1. Zur Abgrenzung einer routinemäßigen (turnusmäßigen) Außenprüfung aufgrund von § 193 Abs. 1 AO 1977 von einer Außenprüfung aus besonderem Anlaß.

2. Die Finanzbehörde kann Mittel- und Kleinbetriebe i.S. des § 3 BpO(St), bei denen sie eine Routineprüfung durchführen will, grundsätzlich auch nach Zufallsgesichtspunkten auswählen.

3. Die aus diesem Auswahlverfahren resultierende unterschiedliche Prüfungshäufigkeit verstößt nicht gegen das Gleichheitsgebot.

GG Art. 3; AO 1977 § 193 Abs. 1; BpO(St) §§ 3 und 4.
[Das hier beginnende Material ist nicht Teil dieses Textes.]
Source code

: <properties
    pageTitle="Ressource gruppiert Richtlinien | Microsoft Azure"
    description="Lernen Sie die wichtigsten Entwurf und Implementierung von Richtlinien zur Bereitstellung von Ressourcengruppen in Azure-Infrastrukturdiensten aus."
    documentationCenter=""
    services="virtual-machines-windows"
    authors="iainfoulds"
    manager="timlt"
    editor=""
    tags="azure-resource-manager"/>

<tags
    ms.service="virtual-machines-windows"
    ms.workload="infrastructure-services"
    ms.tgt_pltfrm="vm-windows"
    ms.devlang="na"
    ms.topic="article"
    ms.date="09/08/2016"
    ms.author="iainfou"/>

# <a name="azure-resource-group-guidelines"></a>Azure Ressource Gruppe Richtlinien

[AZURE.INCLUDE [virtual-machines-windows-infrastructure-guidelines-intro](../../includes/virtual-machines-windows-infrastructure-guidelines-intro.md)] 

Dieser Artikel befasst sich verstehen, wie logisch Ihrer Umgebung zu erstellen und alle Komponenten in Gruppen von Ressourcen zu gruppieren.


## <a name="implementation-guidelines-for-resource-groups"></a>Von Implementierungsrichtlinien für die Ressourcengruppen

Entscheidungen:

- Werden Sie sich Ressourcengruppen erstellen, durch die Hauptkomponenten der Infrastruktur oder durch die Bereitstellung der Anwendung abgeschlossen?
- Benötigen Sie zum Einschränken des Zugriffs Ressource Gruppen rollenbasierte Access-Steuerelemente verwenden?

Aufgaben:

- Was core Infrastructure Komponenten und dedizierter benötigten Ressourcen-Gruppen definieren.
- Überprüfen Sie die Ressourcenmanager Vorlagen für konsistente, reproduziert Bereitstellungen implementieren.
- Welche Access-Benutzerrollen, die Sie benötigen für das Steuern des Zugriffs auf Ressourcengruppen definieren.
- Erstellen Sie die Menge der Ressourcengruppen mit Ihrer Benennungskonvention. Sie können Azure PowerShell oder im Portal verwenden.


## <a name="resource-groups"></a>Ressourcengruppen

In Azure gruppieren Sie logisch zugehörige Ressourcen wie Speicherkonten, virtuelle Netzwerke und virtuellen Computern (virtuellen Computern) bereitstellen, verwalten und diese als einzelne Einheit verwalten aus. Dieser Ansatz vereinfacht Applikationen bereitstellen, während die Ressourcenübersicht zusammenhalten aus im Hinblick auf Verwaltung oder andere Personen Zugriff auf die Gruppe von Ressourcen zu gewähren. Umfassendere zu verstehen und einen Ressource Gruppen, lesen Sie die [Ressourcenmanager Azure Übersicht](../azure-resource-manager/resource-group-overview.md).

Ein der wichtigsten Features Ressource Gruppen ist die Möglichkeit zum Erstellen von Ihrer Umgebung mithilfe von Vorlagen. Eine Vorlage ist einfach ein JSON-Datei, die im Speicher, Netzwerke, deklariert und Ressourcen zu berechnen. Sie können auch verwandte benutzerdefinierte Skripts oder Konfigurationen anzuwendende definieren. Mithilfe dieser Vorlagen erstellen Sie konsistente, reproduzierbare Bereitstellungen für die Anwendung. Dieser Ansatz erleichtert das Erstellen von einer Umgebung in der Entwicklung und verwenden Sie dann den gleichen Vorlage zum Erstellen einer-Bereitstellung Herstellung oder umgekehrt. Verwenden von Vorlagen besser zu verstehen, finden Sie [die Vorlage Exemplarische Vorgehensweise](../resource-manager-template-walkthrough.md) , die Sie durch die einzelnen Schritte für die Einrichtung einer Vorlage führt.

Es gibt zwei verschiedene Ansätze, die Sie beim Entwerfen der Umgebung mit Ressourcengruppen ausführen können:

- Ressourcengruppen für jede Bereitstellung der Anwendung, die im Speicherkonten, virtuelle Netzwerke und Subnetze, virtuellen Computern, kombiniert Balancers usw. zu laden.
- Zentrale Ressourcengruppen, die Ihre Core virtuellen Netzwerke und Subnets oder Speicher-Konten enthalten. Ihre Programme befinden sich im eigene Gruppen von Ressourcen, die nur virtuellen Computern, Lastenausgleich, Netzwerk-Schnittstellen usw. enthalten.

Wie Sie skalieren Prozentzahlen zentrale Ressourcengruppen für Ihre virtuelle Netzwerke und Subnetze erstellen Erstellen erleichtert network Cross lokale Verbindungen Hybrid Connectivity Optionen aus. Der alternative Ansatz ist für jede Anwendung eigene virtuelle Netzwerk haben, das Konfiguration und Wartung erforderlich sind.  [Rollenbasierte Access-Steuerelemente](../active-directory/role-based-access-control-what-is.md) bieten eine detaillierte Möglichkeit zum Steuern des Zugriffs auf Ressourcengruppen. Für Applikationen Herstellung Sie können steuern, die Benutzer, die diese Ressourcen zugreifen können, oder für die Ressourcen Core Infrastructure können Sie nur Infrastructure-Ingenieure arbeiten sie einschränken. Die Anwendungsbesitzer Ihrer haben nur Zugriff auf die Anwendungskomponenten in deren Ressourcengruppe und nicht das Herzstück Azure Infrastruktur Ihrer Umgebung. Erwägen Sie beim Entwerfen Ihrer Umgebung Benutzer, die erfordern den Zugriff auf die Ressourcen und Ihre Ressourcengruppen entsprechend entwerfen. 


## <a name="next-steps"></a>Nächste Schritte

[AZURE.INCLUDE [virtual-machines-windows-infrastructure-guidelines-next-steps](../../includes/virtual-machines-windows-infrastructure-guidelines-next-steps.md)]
Vorinstanz: FG Berlin (EFG 1985, 157)

Sachverhalt

I.

Der Kläger und Revisionskläger (Kläger) hat ein gewerbliches Einzelunternehmen. In seinem Betrieb, der vom Beklagten und Revisionsbeklagten (dem Finanzamt - FA -) in die Größenklasse Mittelbetrieb gemäß § 3 der Betriebsprüfungsordnung (Steuer) - BpO(St) - vom 27. April 1978 (BStBl I 1978, 195) eingeordnet ist, hatte im Jahre 1977 eine Außenprüfung für den Zeitraum 1973 bis 1975 stattgefunden.

Im Jahre 1982 ordnete das FA beim Kläger eine weitere Außenprüfung für die Jahre 1978 bis 1980 an, die sich auf die Einkommen-, Gewerbe- und Umsatzsteuer sowie die Einheitsbewertung des Betriebsvermögens erstrecken sollte. Die Prüfungsanordnung enthielt lediglich einen Hinweis auf §§ 193, 194 der Abgabenordnung (AO 1977). Das FA begründete die Prüfungsanordnung nachträglich damit, daß bei der Auswahl des Betriebes als Prüfungsfall ein Zufallsverfahren angewandt worden sei.

Der Kläger legte gegen die Prüfungsanordnung Beschwerde ein. Das FA hat aufgrund der Außenprüfung die für den Prüfungszeitraum ergangenen endgültigen Steuerbescheide zwischenzeitlich geändert; der Kläger hat die Änderungsbescheide mit Einsprüchen angefochten, über die noch nicht entschieden ist.

Die Oberfinanzdirektion Berlin (OFD) wies die Beschwerde u.a. mit der Begründung zurück, die Auswahl nach Zufallsgesichtspunkten (Losverfahren) sei im Hinblick auf den allgemeinen Steuersicherungsauftrag der Finanzbehörde sachgerecht und damit zulässig. Die Klage, mit der der Kläger u.a. geltend machte, daß ein Losverfahren der gesetzlichen Grundlage entbehre, blieb ebenfalls ohne Erfolg. Das Urteil des Finanzgerichts (FG) ist in den Entscheidungen der Finanzgerichte (EFG) 1985, 157 veröffentlicht.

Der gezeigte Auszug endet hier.